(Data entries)
________________________

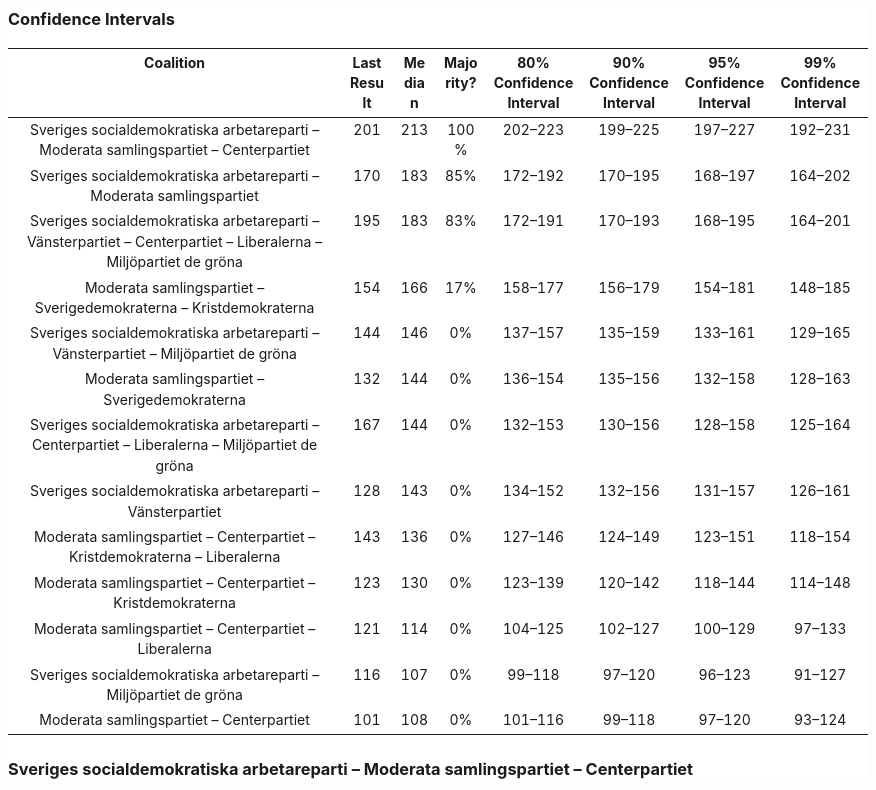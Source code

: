 ### Confidence Intervals

| Coalition | Last Result | Median | Majority? | 80% Confidence Interval | 90% Confidence Interval | 95% Confidence Interval | 99% Confidence Interval |
|:---------:|:-----------:|:------:|:---------:|:-----------------------:|:-----------------------:|:-----------------------:|:-----------------------:|
| Sveriges socialdemokratiska arbetareparti – Moderata samlingspartiet – Centerpartiet | 201 | 213 | 100% | 202–223 | 199–225 | 197–227 | 192–231 |
| Sveriges socialdemokratiska arbetareparti – Moderata samlingspartiet | 170 | 183 | 85% | 172–192 | 170–195 | 168–197 | 164–202 |
| Sveriges socialdemokratiska arbetareparti – Vänsterpartiet – Centerpartiet – Liberalerna – Miljöpartiet de gröna | 195 | 183 | 83% | 172–191 | 170–193 | 168–195 | 164–201 |
| Moderata samlingspartiet – Sverigedemokraterna – Kristdemokraterna | 154 | 166 | 17% | 158–177 | 156–179 | 154–181 | 148–185 |
| Sveriges socialdemokratiska arbetareparti – Vänsterpartiet – Miljöpartiet de gröna | 144 | 146 | 0% | 137–157 | 135–159 | 133–161 | 129–165 |
| Moderata samlingspartiet – Sverigedemokraterna | 132 | 144 | 0% | 136–154 | 135–156 | 132–158 | 128–163 |
| Sveriges socialdemokratiska arbetareparti – Centerpartiet – Liberalerna – Miljöpartiet de gröna | 167 | 144 | 0% | 132–153 | 130–156 | 128–158 | 125–164 |
| Sveriges socialdemokratiska arbetareparti – Vänsterpartiet | 128 | 143 | 0% | 134–152 | 132–156 | 131–157 | 126–161 |
| Moderata samlingspartiet – Centerpartiet – Kristdemokraterna – Liberalerna | 143 | 136 | 0% | 127–146 | 124–149 | 123–151 | 118–154 |
| Moderata samlingspartiet – Centerpartiet – Kristdemokraterna | 123 | 130 | 0% | 123–139 | 120–142 | 118–144 | 114–148 |
| Moderata samlingspartiet – Centerpartiet – Liberalerna | 121 | 114 | 0% | 104–125 | 102–127 | 100–129 | 97–133 |
| Sveriges socialdemokratiska arbetareparti – Miljöpartiet de gröna | 116 | 107 | 0% | 99–118 | 97–120 | 96–123 | 91–127 |
| Moderata samlingspartiet – Centerpartiet | 101 | 108 | 0% | 101–116 | 99–118 | 97–120 | 93–124 |

### Sveriges socialdemokratiska arbetareparti – Moderata samlingspartiet – Centerpartiet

________________________

- _Directions_: Drop the pictures and reproduce the rest of the entries above exactly.

- _Written answer_:
Source code

: ### Confidence Intervals

| Coalition | Last Result | Median | Majority? | 80% Confidence Interval | 90% Confidence Interval | 95% Confidence Interval | 99% Confidence Interval |
|:---------:|:-----------:|:------:|:---------:|:-----------------------:|:-----------------------:|:-----------------------:|:-----------------------:|
| Sveriges socialdemokratiska arbetareparti – Moderata samlingspartiet – Centerpartiet | 201 | 213 | 100% | 202–223 | 199–225 | 197–227 | 192–231 |
| Sveriges socialdemokratiska arbetareparti – Moderata samlingspartiet | 170 | 183 | 85% | 172–192 | 170–195 | 168–197 | 164–202 |
| Sveriges socialdemokratiska arbetareparti – Vänsterpartiet – Centerpartiet – Liberalerna – Miljöpartiet de gröna | 195 | 183 | 83% | 172–191 | 170–193 | 168–195 | 164–201 |
| Moderata samlingspartiet – Sverigedemokraterna – Kristdemokraterna | 154 | 166 | 17% | 158–177 | 156–179 | 154–181 | 148–185 |
| Sveriges socialdemokratiska arbetareparti – Vänsterpartiet – Miljöpartiet de gröna | 144 | 146 | 0% | 137–157 | 135–159 | 133–161 | 129–165 |
| Moderata samlingspartiet – Sverigedemokraterna | 132 | 144 | 0% | 136–154 | 135–156 | 132–158 | 128–163 |
| Sveriges socialdemokratiska arbetareparti – Centerpartiet – Liberalerna – Miljöpartiet de gröna | 167 | 144 | 0% | 132–153 | 130–156 | 128–158 | 125–164 |
| Sveriges socialdemokratiska arbetareparti – Vänsterpartiet | 128 | 143 | 0% | 134–152 | 132–156 | 131–157 | 126–161 |
| Moderata samlingspartiet – Centerpartiet – Kristdemokraterna – Liberalerna | 143 | 136 | 0% | 127–146 | 124–149 | 123–151 | 118–154 |
| Moderata samlingspartiet – Centerpartiet – Kristdemokraterna | 123 | 130 | 0% | 123–139 | 120–142 | 118–144 | 114–148 |
| Moderata samlingspartiet – Centerpartiet – Liberalerna | 121 | 114 | 0% | 104–125 | 102–127 | 100–129 | 97–133 |
| Sveriges socialdemokratiska arbetareparti – Miljöpartiet de gröna | 116 | 107 | 0% | 99–118 | 97–120 | 96–123 | 91–127 |
| Moderata samlingspartiet – Centerpartiet | 101 | 108 | 0% | 101–116 | 99–118 | 97–120 | 93–124 |

### Sveriges socialdemokratiska arbetareparti – Moderata samlingspartiet – Centerpartiet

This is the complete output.